Четверо: 3 молодых человека, на первый взгляд неразличимые, — с подклеенными волосами, с четвероугольными плечами, — и барышня в темном берете, очень молоденькая, очень бледная. Приподнятая верхняя губка давала ее лицу презрительное выражение. Барышня и один из компании были, кажется, французы: лишь двое других перекидывались иногда русскими словами.
‘Саврасы’, — подумал Роман Иванович, прекрасно зная, впрочем, что название это не совсем подходит к известному ему типу ‘кофейной’ парижской молодежи. Тип вообще неопределимый. Молодые люди без занятий и не желающие никаких занятий, живущие изо дня в день ‘pour s’amuser’ {‘ради развлечений’ (фр.).}. Социальное, семейное и материальное положение малую играют роль: обычно все это среднее, бывает и ниже среднего, и выше. Поглощенные главной целью, они изобретательны в изыскании средств, не брезгуют никакими, и тут уж все зависит от случая и ловкости. Но длительных удач не бывает, так как остановиться ни на какой уже нельзя.
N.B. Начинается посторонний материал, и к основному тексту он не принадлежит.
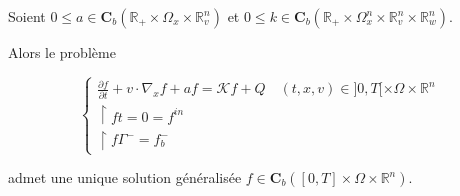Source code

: \documentclass[onecolumn, 12pt, a4paper]{article}
\begin{document}
Soient $0 \leq a \in \mathbf{C}_b(\mathbb{R}_+ \times \Omega_x \times \mathbb{R}_v^n)$ et $0 \leq k \in \mathbf{C}_b(\mathbb{R}_+ \times \Omega_x^n \times \mathbb{R}_v^n \times \mathbb{R}_w^n)$.

Alors le problème 

\[
\begin{cases}
\frac{\partial f}{\partial t}+v \cdot \nabla_x f +af =   \mathcal{K} f +Q \quad (t,x,v) \in ]0,T[ \times \Omega \times \mathbb{R}^n\\
\restriction{f}{t=0}= f^{in}\\
\restriction{f}{\Gamma^-}=f_b^-
\end{cases}
\]

admet une unique solution généralisée $f \in \mathbf{C}_b([0,T] \times \Omega \times \mathbb{R}^n)$.
\end{document}

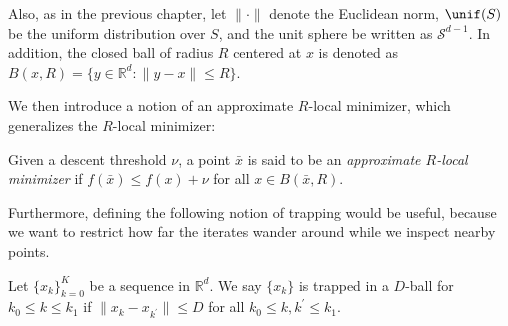 Also, as in the previous chapter, let $\| \cdot \|$ denote the Euclidean norm, $\unif(S)$ be the uniform distribution over $S$, and the unit sphere be written as $\mathcal{S}^{d-1}$. In addition, the closed ball of radius $R$ centered at $x$ is denoted as $B(x, R) = \{y \in \mathbb{R}^d : \|y - x\| \leq R\}$.

We then introduce a notion of an approximate $R$-local minimizer, which generalizes the $R$-local minimizer:
\begin{definition} \label{def: approximate R-local minimizer}
    Given a descent threshold $\nu$, a point $\bar{x}$ is said to be an \emph{approximate $R$-local minimizer} if $f(\bar{x}) \leq f(x) + \nu$ for all $x \in B(\bar{x}, R)$.    
\end{definition}

Furthermore, defining the following notion of trapping would be useful, because we want to restrict how far the iterates wander around while we inspect nearby points.
\begin{definition}
    Let $\{x_k\}_{k=0}^{K}$ be a sequence in $\mathbb{R}^d$. We say $\{x_k\}$ is trapped in a $D$-ball for $k_0 \leq k \leq k_1$ if $\|x_{k} - x_{k^{\prime}}\| \leq D$ for all $k_0 \leq k, k^{\prime} \leq k_1$.
\end{definition}

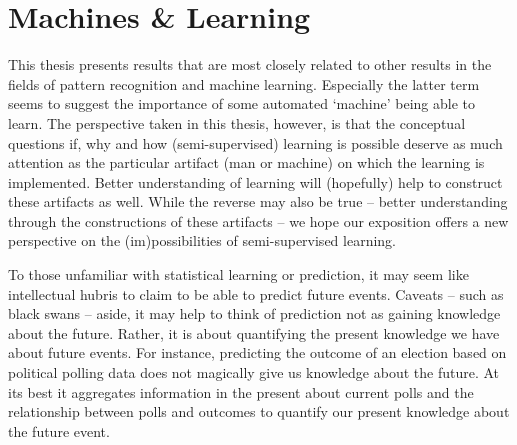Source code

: \documentclass[twoside]{memoir}\usepackage[]{graphicx}\usepackage{xcolor}
\renewcommand{\cite}{\citep}
\begin{document}
\section{Machines \& Learning}
This thesis presents results that are most closely related to other results in the fields of pattern recognition and machine learning. Especially the latter term seems to suggest the importance of some automated `machine' being able to learn. The perspective taken in this thesis, however, is that the conceptual questions if, why and how (semi-supervised) learning is possible deserve as much attention as the particular artifact (man or machine) on which the learning is implemented. Better understanding of learning will (hopefully) help  to construct these artifacts as well. While the reverse may also be true -- better understanding through the constructions of these artifacts -- we hope our exposition offers a new perspective on the (im)possibilities of semi-supervised learning.

To those unfamiliar with statistical learning or prediction, it may seem like intellectual hubris to claim to be able to predict future events. Caveats -- such as black swans -- aside, it may help to think of prediction not as gaining knowledge about the future. Rather, it is about quantifying the present knowledge we have about future events. For instance, predicting the outcome of an election based on political polling data does not magically give us knowledge about the future. At its best it aggregates information in the present about current polls and the relationship between polls and outcomes to quantify our present knowledge about the future event.

\end{document}
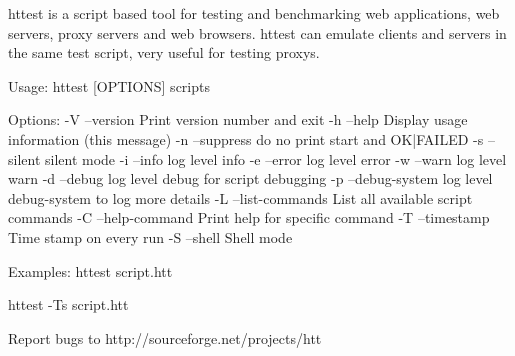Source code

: \begin{usplisting}

    httest is a script based tool for testing and benchmarking web 
    applications, web servers, proxy servers and web browsers. httest 
    can emulate clients and servers in the same test script, very 
    useful for testing proxys.

    Usage: httest [OPTIONS] scripts

    Options:
      -V --version         Print version number and exit
      -h --help            Display usage information (this message)
      -n --suppress        do no print start and OK|FAILED
      -s --silent          silent mode
      -i --info            log level info
      -e --error           log level error
      -w --warn            log level warn
      -d --debug           log level debug for script debugging
      -p --debug-system    log level debug-system to log more details
      -L --list-commands   List all available script commands
      -C --help-command    Print help for specific command
      -T --timestamp       Time stamp on every run
      -S --shell           Shell mode
   
    Examples:
    httest script.htt
   
    httest -Ts script.htt
   
    Report bugs to http://sourceforge.net/projects/htt   
\end{usplisting}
Все это думал Роман Иванович, следя в зеркало за молодой компанией, и тут же осудил себя за суровость: ‘Что это, Господи, да чем они, такие, виноваты? Особенно русские, мало ли брошенных, сызмальства непритык? И времена-то какие нынче! Сколько пропащих зря. Хотя бы Никаша Машечки покойной, где-то он, бедняга?’.
Любимая ‘Машечка’ — была вдова Чалова: Роман Иванович женился на ней во времена войны. В первый же год эмиграции, в Берлине, она бросила Никитина ради немецкого офицера Типица, лет на десять ее моложе, ушла к нему, вместе с маленьким сыном. Когда, через несколько лет, Роман Иванович услышал стороной (на письма не отвечала), что она умерла, поехал в Берлин, из Парижа, но ничего толком не добился, и куда девался Типиц с пасынком, так и не узнал.
Молодая компания, между тем, болтала все оживленнее. Обсуждался какой-то блестящий план.
— Нет, ты простофиля, mon vieux {старина (фр.).}, — сказал русский молодой человек постарше, черноволосый, с кривым и нагловатым лицом. — Упустил тогда ‘боперчика’ номер второй… да я бы сам лучше на американке той женился, а не позволил бы себя rouler! {облапошить (фр.).}
— Ну, эти коровы, — проговорил, морщась, другой, тонкий, блондинистый, с синими подглазниками. — Да и разве я мог тогда жениться? А про этого, ном. 1, у меня из головы вон. Недавно только, случайно, узнал… И сообразил…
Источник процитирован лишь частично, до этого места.